A. Bemporad, M. Morari

American Control Conference, Arlington (VA), US, vol. 2, pp. 1689-1703

The paper discusses a framework for modeling, analyzing and controlling systems whose behavior is governed by interdependent physical laws, logic rules, and operating constraints, denoted as Mized Logical Dynamical (MLD) systems. They are described by linear dynamic equations subject to linear inequalities involving real and integer variables. MLD models are equivalent to various other system descriptions like Piecewise Affine (PWA) systems and Linear Complementarity (LC) systems. They have the advantage, however, that many problems of system analysis (like reachability/controllability, observability, and verification) and many problems of synthesis (like controller design and filter design) can be readily expressed as mixed integer linear or quadratic programs, for which many commercial software packages exist. In this paper we first recall MLD models and the modeling language HYSDEL (HYbrid Systems DEscription Language).

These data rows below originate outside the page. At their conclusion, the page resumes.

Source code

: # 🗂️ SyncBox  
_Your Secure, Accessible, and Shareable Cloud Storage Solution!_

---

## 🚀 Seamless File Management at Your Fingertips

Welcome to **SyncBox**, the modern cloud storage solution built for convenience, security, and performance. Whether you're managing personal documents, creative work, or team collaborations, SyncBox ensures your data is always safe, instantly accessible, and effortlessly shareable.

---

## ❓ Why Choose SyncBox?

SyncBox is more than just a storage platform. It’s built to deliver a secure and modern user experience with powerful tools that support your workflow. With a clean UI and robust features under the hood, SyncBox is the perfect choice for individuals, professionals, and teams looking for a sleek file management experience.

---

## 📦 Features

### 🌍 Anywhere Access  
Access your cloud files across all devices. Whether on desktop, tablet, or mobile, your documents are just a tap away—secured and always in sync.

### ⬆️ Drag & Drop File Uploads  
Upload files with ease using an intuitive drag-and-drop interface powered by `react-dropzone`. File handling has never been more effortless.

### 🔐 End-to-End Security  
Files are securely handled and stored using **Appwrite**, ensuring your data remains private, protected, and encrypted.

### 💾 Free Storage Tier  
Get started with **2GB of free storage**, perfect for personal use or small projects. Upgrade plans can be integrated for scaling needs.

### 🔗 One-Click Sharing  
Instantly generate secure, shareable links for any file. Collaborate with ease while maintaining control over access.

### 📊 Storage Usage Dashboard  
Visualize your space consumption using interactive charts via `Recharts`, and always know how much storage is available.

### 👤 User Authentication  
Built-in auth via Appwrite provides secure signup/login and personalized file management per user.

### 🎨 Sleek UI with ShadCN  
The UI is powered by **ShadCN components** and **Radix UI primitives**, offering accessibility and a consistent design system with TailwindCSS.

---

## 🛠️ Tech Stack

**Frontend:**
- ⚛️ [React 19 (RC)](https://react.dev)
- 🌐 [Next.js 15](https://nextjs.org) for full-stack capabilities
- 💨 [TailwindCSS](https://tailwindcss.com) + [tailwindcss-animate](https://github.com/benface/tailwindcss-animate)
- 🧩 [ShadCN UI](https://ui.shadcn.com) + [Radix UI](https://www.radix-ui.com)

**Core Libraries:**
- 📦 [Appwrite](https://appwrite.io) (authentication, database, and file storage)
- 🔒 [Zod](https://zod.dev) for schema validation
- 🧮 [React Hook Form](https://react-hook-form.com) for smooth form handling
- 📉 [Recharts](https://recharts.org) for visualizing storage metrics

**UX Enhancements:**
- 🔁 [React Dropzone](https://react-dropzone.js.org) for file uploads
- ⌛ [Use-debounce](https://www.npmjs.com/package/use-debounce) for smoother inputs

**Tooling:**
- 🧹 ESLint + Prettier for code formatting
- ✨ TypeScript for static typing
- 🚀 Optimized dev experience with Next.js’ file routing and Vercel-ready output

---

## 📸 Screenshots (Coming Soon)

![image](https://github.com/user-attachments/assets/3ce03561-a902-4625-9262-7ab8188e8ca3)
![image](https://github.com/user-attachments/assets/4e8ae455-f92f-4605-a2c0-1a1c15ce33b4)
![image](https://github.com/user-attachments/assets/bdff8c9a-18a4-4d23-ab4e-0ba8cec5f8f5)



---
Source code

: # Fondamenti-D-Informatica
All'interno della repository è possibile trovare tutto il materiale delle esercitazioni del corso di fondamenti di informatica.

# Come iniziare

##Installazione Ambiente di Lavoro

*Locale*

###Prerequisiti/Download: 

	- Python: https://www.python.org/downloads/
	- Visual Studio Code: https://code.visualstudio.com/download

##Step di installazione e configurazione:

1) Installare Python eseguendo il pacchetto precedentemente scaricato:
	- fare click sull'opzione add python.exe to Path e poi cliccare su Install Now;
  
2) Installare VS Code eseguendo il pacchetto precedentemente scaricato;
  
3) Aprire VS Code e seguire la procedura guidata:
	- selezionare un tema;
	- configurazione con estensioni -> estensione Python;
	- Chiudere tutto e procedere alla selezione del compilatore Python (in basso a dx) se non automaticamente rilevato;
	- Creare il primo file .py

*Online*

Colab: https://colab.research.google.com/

Subsequently, we illustrate the use of Model Predictive Control (MPC) based on mixed integer programming for hybrid MLD models, and the use of multiparametric programming for obtaining explicitly the equivalent piecewise linear control form of MPC. The eventual practical success of these methods will depend on progress in the development of the various optimization algorithms and tools so that problems of realistic size can be tackled.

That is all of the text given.